Exercise data -
━━━
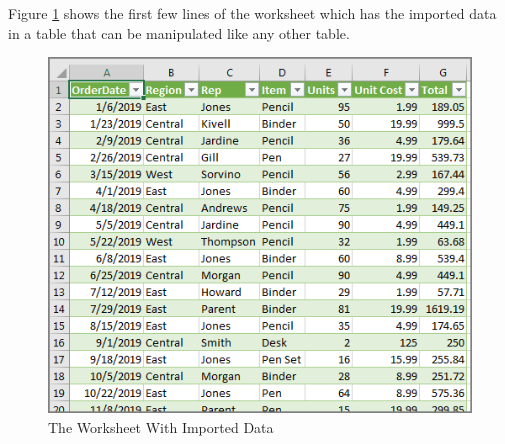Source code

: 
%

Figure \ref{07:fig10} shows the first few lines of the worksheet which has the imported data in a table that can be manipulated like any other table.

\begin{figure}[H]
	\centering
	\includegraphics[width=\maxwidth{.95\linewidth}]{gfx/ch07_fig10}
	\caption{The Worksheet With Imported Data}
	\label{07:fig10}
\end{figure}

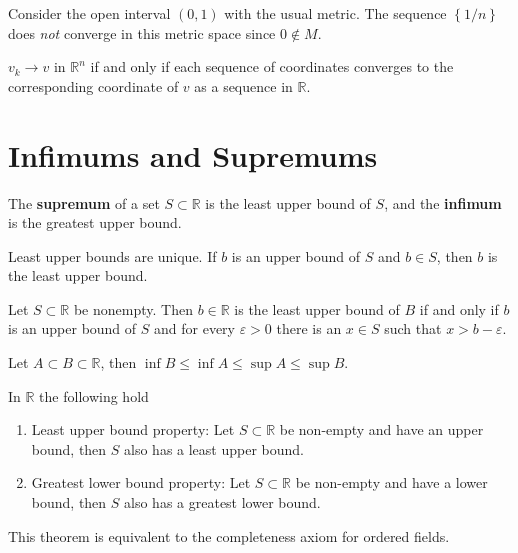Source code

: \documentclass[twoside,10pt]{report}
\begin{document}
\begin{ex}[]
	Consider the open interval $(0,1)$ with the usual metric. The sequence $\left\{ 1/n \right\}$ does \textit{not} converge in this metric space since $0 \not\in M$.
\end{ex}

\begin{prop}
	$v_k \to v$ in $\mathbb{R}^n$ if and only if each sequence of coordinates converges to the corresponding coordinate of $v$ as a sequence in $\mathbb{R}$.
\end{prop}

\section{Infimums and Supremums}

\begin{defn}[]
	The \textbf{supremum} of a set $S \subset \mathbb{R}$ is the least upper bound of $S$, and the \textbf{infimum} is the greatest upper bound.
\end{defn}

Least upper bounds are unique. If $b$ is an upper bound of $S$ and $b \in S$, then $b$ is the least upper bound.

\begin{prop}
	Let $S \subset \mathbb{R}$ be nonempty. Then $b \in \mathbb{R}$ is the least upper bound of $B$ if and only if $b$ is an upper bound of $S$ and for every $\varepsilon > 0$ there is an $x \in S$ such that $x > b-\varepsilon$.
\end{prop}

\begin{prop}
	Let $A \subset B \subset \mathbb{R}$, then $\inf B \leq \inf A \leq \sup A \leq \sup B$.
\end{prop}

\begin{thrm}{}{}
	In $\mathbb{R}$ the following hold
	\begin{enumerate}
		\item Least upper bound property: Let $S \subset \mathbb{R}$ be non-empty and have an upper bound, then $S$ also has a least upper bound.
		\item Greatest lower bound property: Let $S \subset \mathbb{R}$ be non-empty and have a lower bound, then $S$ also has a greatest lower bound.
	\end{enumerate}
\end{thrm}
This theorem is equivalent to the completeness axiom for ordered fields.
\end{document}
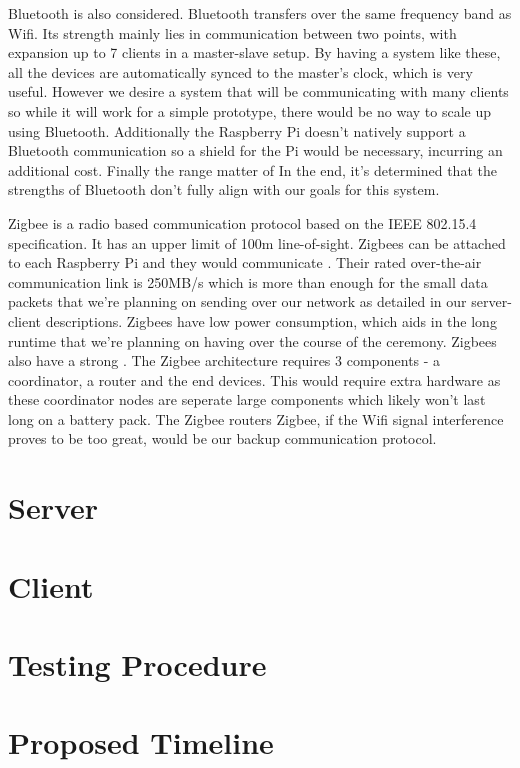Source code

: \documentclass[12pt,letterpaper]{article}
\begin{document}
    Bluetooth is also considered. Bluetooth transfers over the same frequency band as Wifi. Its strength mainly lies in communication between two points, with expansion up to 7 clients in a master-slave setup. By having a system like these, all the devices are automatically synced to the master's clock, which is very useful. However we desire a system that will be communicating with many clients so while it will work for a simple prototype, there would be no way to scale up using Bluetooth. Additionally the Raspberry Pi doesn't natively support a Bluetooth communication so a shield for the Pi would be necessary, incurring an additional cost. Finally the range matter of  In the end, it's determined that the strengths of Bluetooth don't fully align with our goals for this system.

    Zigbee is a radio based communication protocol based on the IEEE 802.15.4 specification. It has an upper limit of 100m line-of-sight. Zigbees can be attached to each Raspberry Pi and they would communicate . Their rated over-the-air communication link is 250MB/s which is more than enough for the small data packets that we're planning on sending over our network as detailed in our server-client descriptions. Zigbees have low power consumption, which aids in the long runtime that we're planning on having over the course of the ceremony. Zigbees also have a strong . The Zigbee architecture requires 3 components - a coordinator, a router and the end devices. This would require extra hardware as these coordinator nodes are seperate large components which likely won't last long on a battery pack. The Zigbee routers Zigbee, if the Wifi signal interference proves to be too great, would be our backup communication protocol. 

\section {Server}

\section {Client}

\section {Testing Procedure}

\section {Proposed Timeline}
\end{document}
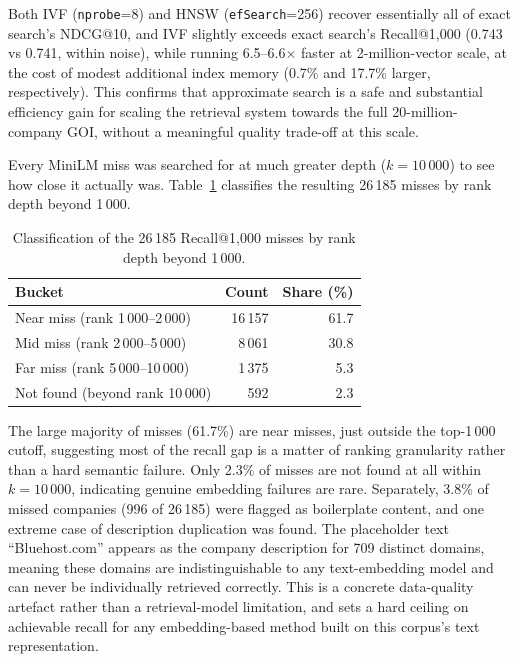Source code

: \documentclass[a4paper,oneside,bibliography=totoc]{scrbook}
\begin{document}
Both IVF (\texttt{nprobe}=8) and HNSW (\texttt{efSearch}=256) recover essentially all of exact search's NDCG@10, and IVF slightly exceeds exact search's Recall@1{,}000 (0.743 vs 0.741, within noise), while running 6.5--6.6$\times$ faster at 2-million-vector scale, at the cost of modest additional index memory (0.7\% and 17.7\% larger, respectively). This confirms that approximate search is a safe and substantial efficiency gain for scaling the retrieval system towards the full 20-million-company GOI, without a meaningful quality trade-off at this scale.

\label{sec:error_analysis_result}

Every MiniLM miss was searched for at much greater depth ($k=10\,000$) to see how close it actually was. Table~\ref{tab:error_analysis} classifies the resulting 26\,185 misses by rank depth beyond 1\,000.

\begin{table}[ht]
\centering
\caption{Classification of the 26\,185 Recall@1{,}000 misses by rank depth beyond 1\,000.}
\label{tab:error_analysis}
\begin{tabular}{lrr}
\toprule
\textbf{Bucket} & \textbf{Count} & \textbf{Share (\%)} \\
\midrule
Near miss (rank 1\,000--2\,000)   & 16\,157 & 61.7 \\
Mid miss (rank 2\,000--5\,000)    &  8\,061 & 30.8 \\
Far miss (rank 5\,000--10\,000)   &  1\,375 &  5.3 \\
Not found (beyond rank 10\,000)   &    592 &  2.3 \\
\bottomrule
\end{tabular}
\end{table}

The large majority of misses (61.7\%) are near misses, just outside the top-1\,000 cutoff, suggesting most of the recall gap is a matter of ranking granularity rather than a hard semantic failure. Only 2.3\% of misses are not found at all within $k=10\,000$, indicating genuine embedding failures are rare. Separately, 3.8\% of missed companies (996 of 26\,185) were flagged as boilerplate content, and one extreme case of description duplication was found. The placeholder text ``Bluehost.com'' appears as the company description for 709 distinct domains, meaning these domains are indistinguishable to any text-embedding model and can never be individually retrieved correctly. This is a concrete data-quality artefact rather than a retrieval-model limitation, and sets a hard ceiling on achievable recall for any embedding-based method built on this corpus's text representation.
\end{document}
━━━
Work instructions -
If a line in the records above includes the string "sequence", copy it.

Answer space -
	Consider the open interval $(0,1)$ with the usual metric. The sequence $\left\{ 1/n \right\}$ does \textit{not} converge in this metric space since $0 \not\in M$.
	$v_k \to v$ in $\mathbb{R}^n$ if and only if each sequence of coordinates converges to the corresponding coordinate of $v$ as a sequence in $\mathbb{R}$.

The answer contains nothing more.